Revision toolbox

After typing THE END in giant block letters on my no-holds-barred first draft, how do I polish it into a ready-for-other-people-to-read version?

As many writers will tell you, writing is revision. Once I’ve let a manuscript rest for at least 6 weeks (or 6 months or even 2 years!), I read it through again fast. No editing yet! What works–and what doesn’t–often pops right out at me. Magic!

But not always. Either way, I reach for some of the following craft-based tools to figure out what needs improvement and to provide structure to my messy draft. Most of these also work well for composing that initial draft so it’s not quite so messy.

Bonus: All of these authors offer freebies on their websites!

Story Genius by Lisa Cron is great for character development and enhancing the story’s main emotional arc. Practical, step-by-step advice narrows down what characters want, what they need, and what misbeliefs must be overcome. I use this for developing the heart of a book.

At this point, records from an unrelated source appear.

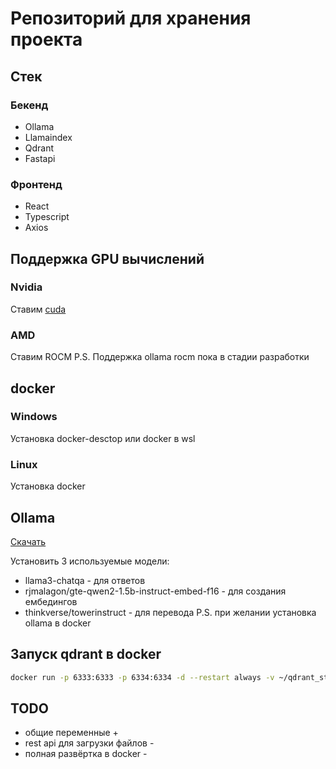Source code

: # Репозиторий для хранения проекта
## Стек
### Бекенд
- Ollama
- Llamaindex
- Qdrant
- Fastapi
### Фронтенд
- React
- Typescript
- Axios
  
## Поддержка GPU вычислений
### Nvidia
Ставим [cuda](https://developer.nvidia.com/cuda-toolkit)
### AMD
Ставим ROCM
P.S. Поддержка ollama rocm пока в стадии разработки

## docker
### Windows
Установка docker-desctop или docker в wsl
### Linux
Установка docker

## Ollama
[Скачать](https://ollama.com/download)

Установить 3 используемые модели:
- llama3-chatqa - для ответов
- rjmalagon/gte-qwen2-1.5b-instruct-embed-f16 - для создания ембедингов
- thinkverse/towerinstruct - для перевода
P.S. при желании установка ollama в docker

## Запуск qdrant в docker
```bash
docker run -p 6333:6333 -p 6334:6334 -d --restart always -v ~/qdrant_storage:/qdrant/storage:z qdrant/qdrant
```

## TODO
- общие переменные +
- rest api для загрузки файлов -
- полная развёртка в docker -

Save the Cat Writes a Novel by Jessica Brody is fabulous for plot development. As part of the Save the Cat series for screenwriters–all of which I recommend–this book breaks down a three-act structure into “beats” that comprise a satisfying narrative. Lots of examples demonstrate how this basic format can be modified for a variety of storytelling needs as you develop the novel’s spine.

Jami Gold’s templates for Excel or Scrivener have been invaluable for improving my novels’ pacing. Building on Save the Cat and Larry Brooks’ Story Engineering, with bonus templates for developing romantic arcs, these guidelines help me prune when something is flabby–hello, muddy middle–or expand when an aspect has been short-changed.

Rachel Funk Heller’s Writer’s Coloring Book zeroes in on scene structure in a fun way. For each scene of my novel, I fill out one of these worksheets, which are based on TV or movie production call sheets. After coloring in the story helixes, I have a quick reference guide to my whole book, making it easier to sort through what works, what’s missing, or what needs shuffling around. (Bonus: These help in writing the dreaded one-page synopsis!)

Each of these tools helps me to dig deeper or know what to cut. Time consuming? Sure. But fun, too, as I sculpt my chunk of words into a story I’ll be excited to share.